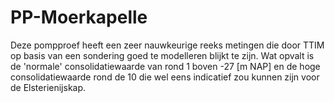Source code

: # PP-Moerkapelle
Deze pompproef heeft een zeer nauwkeurige reeks metingen die door TTIM op basis van een sondering goed te modelleren blijkt te zijn. 
Wat opvalt is de 'normale' consolidatiewaarde van rond 1 boven -27 [m NAP] en de hoge consolidatiewaarde rond de 10 die wel eens indicatief zou kunnen zijn voor de Elsterienijskap.
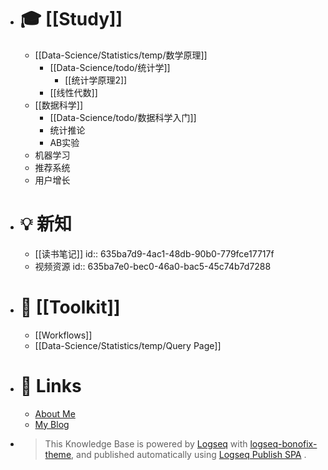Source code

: - # 🎓 [[Study]]
	- [[Data-Science/Statistics/temp/数学原理]]
		- [[Data-Science/todo/统计学]]
			- [[统计学原理2]]
		- [[线性代数]]
	- [[数据科学]]
		- [[Data-Science/todo/数据科学入门]]
		- 统计推论
		- AB实验
	- 机器学习
	- 推荐系统
	- 用户增长
- # 💡 新知
	- [[读书笔记]]
	  id:: 635ba7d9-4ac1-48db-90b0-779fce17717f
	- 视频资源
	  id:: 635ba7e0-bec0-46a0-bac5-45c74b7d7288
- # 🧰 [[Toolkit]]
	- [[Workflows]]
	- [[Data-Science/Statistics/temp/Query Page]]

- # 🔗 Links
	- [About Me](https://kevin7lou.github.io/about/)
	- [My Blog](https://kevin7lou.github.io/)
  
- > This Knowledge Base is powered by [Logseq](https://github.com/logseq/logseq) with [logseq-bonofix-theme](https://github.com/Sansui233/logseq-bonofix-theme), and published automatically using [Logseq Publish SPA](https://github.com/marketplace/actions/logseq-publish-spa) .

(Task description): Show the lines of the entries that include the string "zijn", copying each in full.

(Solution below):
Deze pompproef heeft een zeer nauwkeurige reeks metingen die door TTIM op basis van een sondering goed te modelleren blijkt te zijn. 
Wat opvalt is de 'normale' consolidatiewaarde van rond 1 boven -27 [m NAP] en de hoge consolidatiewaarde rond de 10 die wel eens indicatief zou kunnen zijn voor de Elsterienijskap.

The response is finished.